In the suit, filed Wednesday in New York County Supreme Court, an attorney for Jennifer Araoz, 32, said Epstein repeatedly sexually assaulted her when she was 14 and 15 years old.
"Today, I am starting to reclaim my power," Araoz told reporters Wednesday, according to NPR News.
Araoz sued Ghislaine Maxwell, Epstein's former girlfriend and longtime confidant, Epstein's estate and three unnamed staff members who were identified as a recruiter, a secretary and a maid.
"Epstein never operated alone," Araoz said in an op-ed published Wednesday by The New York Times. "He had a ring of enablers and surrounded himself with influential people."
Maxwell has previously denied any wrongdoing.

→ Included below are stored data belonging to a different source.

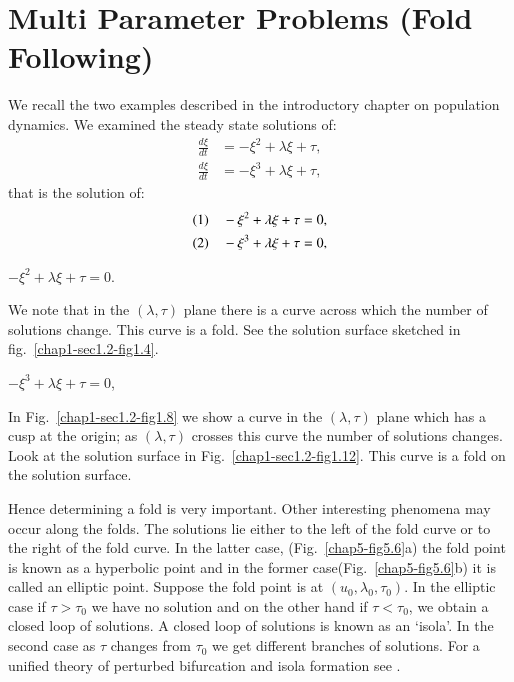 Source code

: \section{Multi Parameter Problems (Fold
  Following)}\label{chap5-sec5.34}\pageoriginale%

We recall the two examples described in the introductory chapter on
population dynamics. We examined the steady state solutions of: 
\begin{align*}
\frac{d \xi}{dt} & = - \xi^2 + \lambda \xi + \tau,\\
\frac{d \xi}{dt} & = - \xi^3 + \lambda \xi + \tau , 
\end{align*}
that is the solution of:
\begin{align*}
{\rm(1)} \quad & - \xi^2+ \lambda \xi + \tau=0,\\
{\rm(2)} \quad & - \xi^3+ \lambda \xi + \tau=0,
\end{align*}

\setcounter{exam}{0}
\begin{exam}\label{chap5-exam1}%
$-\xi^2+\lambda \xi + \tau =0$.

We note that in the $(\lambda, \tau )$ plane there is a curve across
which the number of solutions change. This curve is a fold. See the
solution surface sketched in fig.~\ref{chap1-sec1.2-fig1.4}. 
\end{exam}

\begin{exam}\label{chap5-exam2}%
$-\xi^3+ \lambda \xi + \tau=0$,

In Fig.~\ref{chap1-sec1.2-fig1.8} we show a curve in the $(\lambda,
\tau)$ plane which has 
a cusp at the origin; as $(\lambda, \tau)$ crosses this curve the
number of solutions changes. Look at the solution surface in 
Fig.~\ref{chap1-sec1.2-fig1.12}. This curve is a fold on the solution surface. 
\end{exam}

Hence determining a fold is very important. Other interesting
phenomena may occur along the folds. The solutions lie either to the
left of the fold curve or to the right of the fold curve. In the
latter case, (Fig.~\ref{chap5-fig5.6}a) the fold point is known as a hyperbolic
point and in the former case\pageoriginale (Fig.~\ref{chap5-fig5.6}b)
it is called an elliptic 
point. Suppose the fold point is at $(u_0, \lambda_0, \tau_0)$. In the
elliptic case if $\tau> \tau_0$ we have no solution and on the other
hand if $\tau < \tau_0$, we obtain a closed loop of solutions. A
closed loop of solutions is known as an `isola'. In the second case as
$\tau$ changes from $\tau_0$ we get different branches of
solutions. For a unified theory of perturbed bifurcation and isola
formation see \cite{key21}.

Araoz said she was a freshman in high school when she was approached by a recruiter who eventually convinced her to meet Epstein at his mansion Manhattan, where the alleged sexual abuse took place.
The lawsuit was the first to be filed by any of Epstein's accusers since his death Saturday in a federal jail in New York. Epstein had been awaiting trial on sex trafficking charges.

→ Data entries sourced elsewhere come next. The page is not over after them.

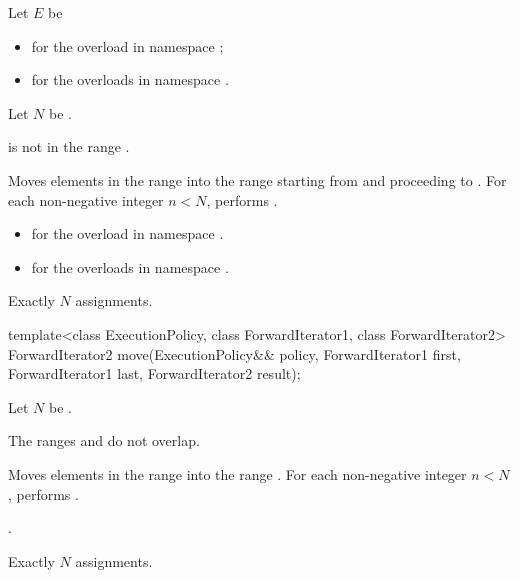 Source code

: \begin{itemdescr}
\pnum
Let $E$ be
\begin{itemize}
\item
  for the overload in namespace ;
\item
  for the overloads in namespace .
\end{itemize}
Let $N$ be .

\pnum
\expects
{} is not in the range .

\pnum
\effects
Moves elements in the range 
into the range 
starting from  and proceeding to .
For each non-negative integer $n < N$, performs .

\pnum
\returns
\begin{itemize}
\item
  for the overload in namespace .
\item
  for the overloads in namespace .
\end{itemize}

\pnum
\complexity
Exactly $N$ assignments.
\end{itemdescr}

%
\begin{itemdecl}
template<class ExecutionPolicy, class ForwardIterator1, class ForwardIterator2>
  ForwardIterator2 move(ExecutionPolicy&& policy,
                        ForwardIterator1 first, ForwardIterator1 last,
                        ForwardIterator2 result);
\end{itemdecl}

\begin{itemdescr}
\pnum
Let $N$ be .

\pnum
\expects
The ranges  and 
do not overlap.

\pnum
\effects
Moves elements in the range 
into the range .
For each non-negative integer $n < N$,
performs .

\pnum
\returns
{}.

\pnum
\complexity
Exactly $N$ assignments.
\end{itemdescr}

Prosecutors said Epstein sexually exploited and abused dozens of girls as young as 14 at his homes in New York and Florida between 2002 and 2005. He previously avoided significant jail time and federal prosecution in 2008, when he agreed to plead guilty to a pair of lesser charges after he was accused of molesting girls in Palm Beach County, Florida. He served 13 months in jail and agreed to register as a sex offender as part of the deal.
Despite Epstein's death, authorities vowed to continue investigating his alleged sex trafficking ring. Investigators on Monday raided his private island in the U.S. Virgin Islands, the Miami Herald reported. Epstein allegedly trafficked girls for sex on the island, which has sometimes been called "pedophile island" in the wake of his 2008 prosecution, the Herald reported.
The lawsuit filed by Araoz is one of many expected to be filed by Epstein's accusers after a new state law went into effect in New York on Wednesday, according to The Associated Press. The law opens a one-year window for sex abuse victims to bring cases against their alleged abusers in instances that otherwise would have fallen outside the state's strict statute of limitations, The Washington Post reported.